Return the records from the first line through the line containing "seems to be", and leave out the pictures.

BEGIN SUPPLIED DATA

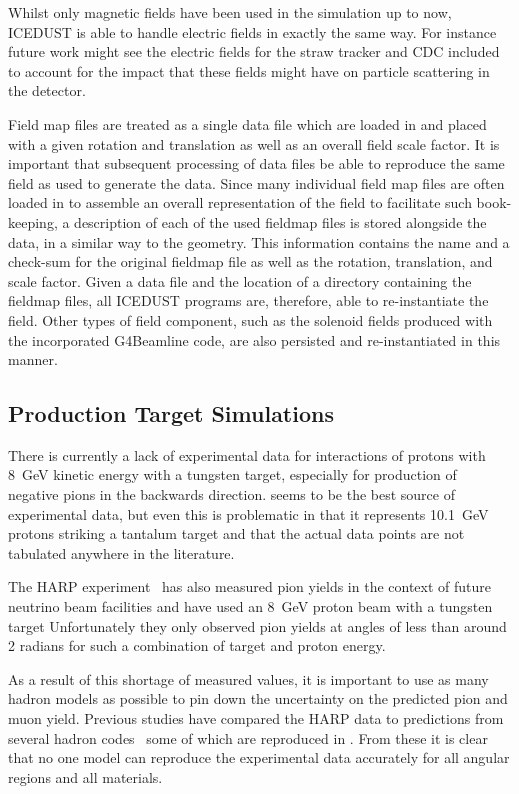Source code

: Whilst only magnetic fields have been used in the simulation up to now, ICEDUST is able to handle electric fields in exactly the same way.
For instance future work might see the electric fields for the straw tracker and CDC included to account for the impact that these fields might have on particle scattering in the detector.

Field map files are treated as a single data file which are loaded in and placed with a given rotation and translation as well as an overall field scale factor.
It is important that subsequent processing of data files be able to reproduce the same field as used to generate the data.
Since many individual field map files are often loaded in to assemble an overall representation of the field to facilitate such book-keeping, a description of each of the used fieldmap files is stored alongside the data, in a similar way to the geometry.
This information contains the name and a check-sum for the original fieldmap file as well as the rotation, translation, and scale factor.
Given a data file and the location of a directory containing the fieldmap files, all ICEDUST programs are, therefore, able to re-instantiate the field.
Other types of field component, such as the solenoid fields produced with the incorporated G4Beamline code, are also persisted and re-instantiated in this manner.

\subsection{Production Target Simulations}
\FigPiYieldHadronCodes
There is currently a lack of experimental data for interactions of protons with 8~GeV kinetic energy with a tungsten target, especially for production of negative pions in the backwards direction.
 seems to be the best source of experimental data, but even this is problematic in that it represents 10.1~GeV protons striking a tantalum target and that the actual data points are not tabulated anywhere in the literature.

The HARP experiment~\cite{HARP2007} has also measured pion yields in the context of future neutrino beam facilities and have used an 8~GeV proton beam with a tungsten target
Unfortunately they only observed pion yields at angles of less than around 2 radians for such a combination of target and proton energy.

As a result of this shortage of measured values, it is important to use as many hadron models as possible to pin down the uncertainty on the predicted pion and muon yield.
Previous studies have compared the HARP data to predictions from several hadron codes~\cite{AEdmondsThesis,YeYangPrivate} some of which are reproduced in .
From these it is clear that no one model can reproduce the experimental data accurately for all angular regions and all materials.

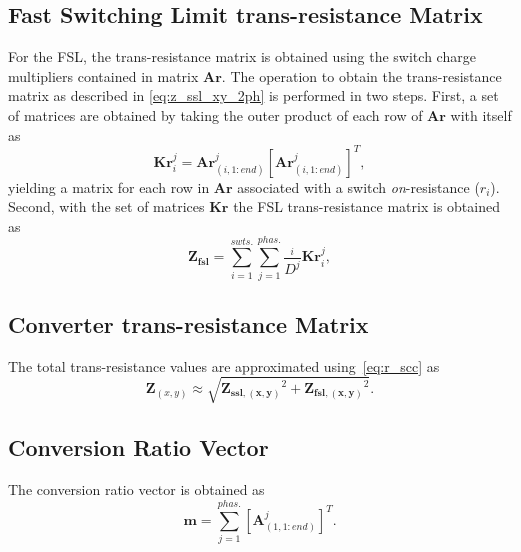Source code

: \subsection{Fast Switching Limit trans-resistance Matrix}
For the FSL, the trans-resistance matrix is obtained using the switch charge multipliers
contained in matrix $\mathbf{Ar}$. The operation to obtain the trans-resistance matrix as described
in \eqref{eq:z_ssl_xy_2ph} is performed in two steps. First, a set of matrices are obtained by taking the outer product
of each row of $\mathbf{Ar}$ with itself as
\begin{equation}
 \mathbf{Kr}_i^j = \mathbf{Ar}_{(i,1:end)}^j [\mathbf{Ar}_{(i,1:end)}^j]^T,
 \label{eq:Kr_matrix}
\end{equation}
yielding a matrix for each row in $\mathbf{Ar}$ associated with a switch \emph{on}-resistance ($r_{i}$). Second, with the set of matrices $\mathbf{Kr}$ the FSL trans-resistance matrix is obtained as
\begin{equation}
 \mathbf{Z_{fsl}} =  \sum_{i=1}^{swts.} \sum_{j=1}^{phas.} \frac{_{i}}{D^j}
\mathbf{Kr}_i^j,
 \label{eq:G_fsl}
\end{equation}

\subsection{Converter trans-resistance Matrix}
The total trans-resistance values are approximated using~\eqref{eq:r_scc} as
\begin{equation}
 \mathbf{Z}_{(x,y)} \approx \sqrt{\mathbf{Z_{ssl,(x,y)}}^2 + \mathbf{Z_{fsl,(x,y)}}^2}.
 \label{eq:G_total}
\end{equation}

\subsection{Conversion Ratio Vector }

The conversion ratio vector is obtained as
\begin{equation}
 \mathbf{m} = \sum_{j=1}^{phas.}[\mathbf{A}^j_{(1,1:end)}]^T.
 \label{eq:m_equation}
\end{equation}

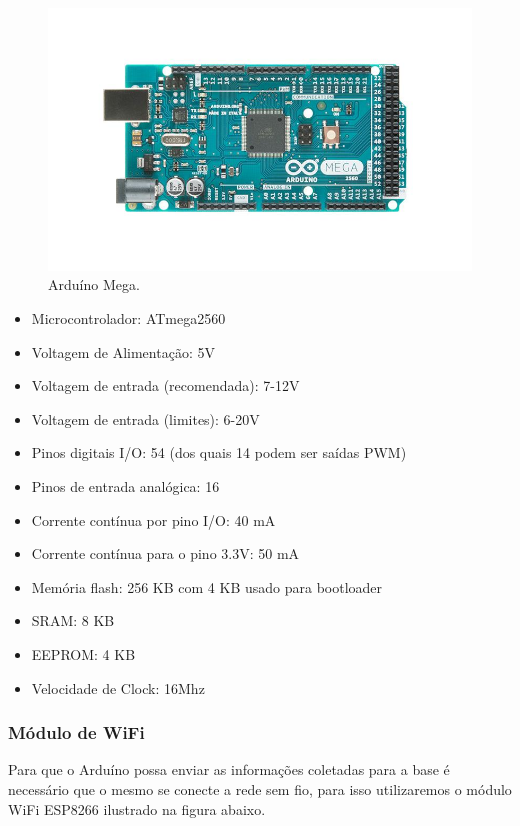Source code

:     \begin{figure}[H]                                                  
      \centering                                                       
      \includegraphics[scale=0.4]{figuras/arduino_mega.png} 
      \caption{Arduíno Mega.}                  
      \label{img:arduino_mega}                                             
    \end{figure}                                                       

    \begin{itemize}
      \item Microcontrolador: ATmega2560
      \item Voltagem de Alimentação: 5V
      \item Voltagem de entrada (recomendada): 7-12V
      \item Voltagem de entrada (limites): 6-20V
      \item Pinos digitais I/O: 54 (dos quais 14 podem ser saídas PWM)
      \item Pinos de entrada analógica: 16
      \item Corrente contínua por pino I/O: 40 mA
      \item Corrente contínua para o pino 3.3V: 50 mA
      \item Memória flash: 256 KB com 4 KB usado para bootloader
      \item SRAM: 8 KB
      \item EEPROM: 4 KB
      \item Velocidade de Clock: 16Mhz
    \end{itemize}
  
  \subsubsection{Módulo de WiFi}
  \label{sub:Modulo_de_wifi}
    Para que o Arduíno possa enviar as informações coletadas para a base é necessário que o mesmo se conecte a rede sem fio, para isso utilizaremos o módulo WiFi ESP8266 ilustrado na figura abaixo.

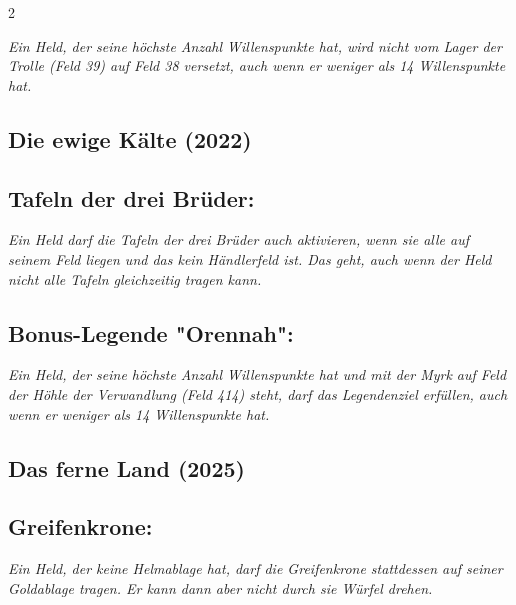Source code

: \documentclass[10pt, a4paper, oneside]{book}
\newcommand{\fan}[1]{\textit{#1}}
\begin{document}
\begin{multicols*}{2}
\begin{bgcolor}[color-dz]
\fan{Ein Held, der seine höchste Anzahl Willenspunkte hat, wird nicht vom Lager der Trolle (Feld 39) auf Feld 38 versetzt, auch wenn er weniger als 14 Willenspunkte hat.}

\end{bgcolor}



\begin{bgcolor}
\section{Die ewige Kälte (2022)}


\subsection{Tafeln der drei Brüder:}

\fan{Ein Held darf die Tafeln der drei Brüder auch aktivieren, wenn sie alle auf seinem Feld liegen und das kein Händlerfeld ist. Das geht, auch wenn der Held nicht alle Tafeln gleichzeitig tragen kann.}


\subsection{Bonus-Legende "Orennah":}

\fan{Ein Held, der seine höchste Anzahl Willenspunkte hat und mit der Myrk auf Feld der Höhle der Verwandlung (Feld 414) steht, darf das Legendenziel erfüllen, auch wenn er weniger als 14 Willenspunkte hat.}

\end{bgcolor}


\begin{bgcolor}
\section{Das ferne Land (2025)}



\subsection{Greifenkrone:}

\fan{Ein Held, der keine Helmablage hat, darf die Greifenkrone stattdessen auf seiner Goldablage tragen. Er kann dann aber nicht durch sie Würfel drehen.}

\end{bgcolor}



\end{multicols*}
\end{document}
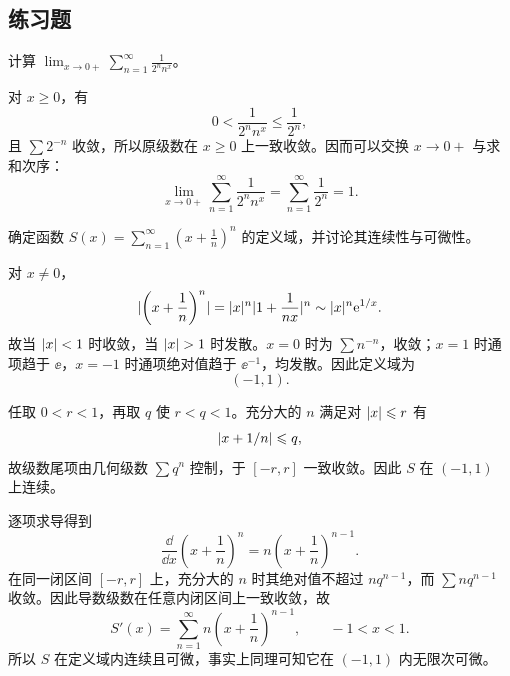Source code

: \subsection{练习题}

\begin{xexercise}[1]
计算 $\displaystyle\lim_{x\to0+}\sum_{n=1}^{\infty}\frac1{2^n n^x}$。
\end{xexercise}
\begin{xsolution}
对 $x\geqslant0$，有
\[
  0<\frac1{2^n n^x}\leqslant\frac1{2^n},
\]
且 $\sum 2^{-n}$ 收敛，所以原级数在 $x\geqslant0$ 上一致收敛。因而可以交换 $x\to0+$ 与求和次序：
\[
  \lim_{x\to0+}\sum_{n=1}^{\infty}\frac1{2^n n^x}
  =\sum_{n=1}^{\infty}\frac1{2^n}=1.
\]
\end{xsolution}


\begin{xexercise}[2]
确定函数 $\displaystyle S(x)=\sum_{n=1}^{\infty}\left(x+\frac1n\right)^n$ 的定义域，并讨论其连续性与可微性。
\end{xexercise}
\begin{xsolution}
对 $x\ne0$，
\[
  \abs{\left(x+\frac1n\right)^n}
  =\abs{x}^n\abs{1+\frac1{nx}}^n
  \sim\abs{x}^n\ee^{1/x}.
\]
故当 $\abs{x}<1$ 时收敛，当 $\abs{x}>1$ 时发散。$x=0$ 时为 $\sum n^{-n}$，收敛；$x=1$ 时通项趋于 $\ee$，$x=-1$ 时通项绝对值趋于 $\ee^{-1}$，均发散。因此定义域为
\[
  (-1,1).
\]

任取 $0<r<1$，再取 $q$ 使 $r<q<1$。充分大的 $n$ 满足对 $\abs{x}\leqslant r$ 有
\[
  \abs{x+1/n}\leqslant q,
\]
故级数尾项由几何级数 $\sum q^n$ 控制，于 $[-r,r]$ 一致收敛。因此 $S$ 在 $(-1,1)$ 上连续。

逐项求导得到
\[
  \frac{\dd}{\dd x}\left(x+\frac1n\right)^n
  =n\left(x+\frac1n\right)^{n-1}.
\]
在同一闭区间 $[-r,r]$ 上，充分大的 $n$ 时其绝对值不超过 $nq^{n-1}$，而 $\sum nq^{n-1}$ 收敛。因此导数级数在任意内闭区间上一致收敛，故
\[
  S'(x)=\sum_{n=1}^{\infty}n\left(x+\frac1n\right)^{n-1},
  \qquad -1<x<1.
\]
所以 $S$ 在定义域内连续且可微，事实上同理可知它在 $(-1,1)$ 内无限次可微。
\end{xsolution}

END SUPPLIED DATA

** EXERCISE RESULT **
Source code

: Whilst only magnetic fields have been used in the simulation up to now, ICEDUST is able to handle electric fields in exactly the same way.
For instance future work might see the electric fields for the straw tracker and CDC included to account for the impact that these fields might have on particle scattering in the detector.

Field map files are treated as a single data file which are loaded in and placed with a given rotation and translation as well as an overall field scale factor.
It is important that subsequent processing of data files be able to reproduce the same field as used to generate the data.
Since many individual field map files are often loaded in to assemble an overall representation of the field to facilitate such book-keeping, a description of each of the used fieldmap files is stored alongside the data, in a similar way to the geometry.
This information contains the name and a check-sum for the original fieldmap file as well as the rotation, translation, and scale factor.
Given a data file and the location of a directory containing the fieldmap files, all ICEDUST programs are, therefore, able to re-instantiate the field.
Other types of field component, such as the solenoid fields produced with the incorporated G4Beamline code, are also persisted and re-instantiated in this manner.

\subsection{Production Target Simulations}
\FigPiYieldHadronCodes
There is currently a lack of experimental data for interactions of protons with 8~GeV kinetic energy with a tungsten target, especially for production of negative pions in the backwards direction.
 seems to be the best source of experimental data, but even this is problematic in that it represents 10.1~GeV protons striking a tantalum target and that the actual data points are not tabulated anywhere in the literature.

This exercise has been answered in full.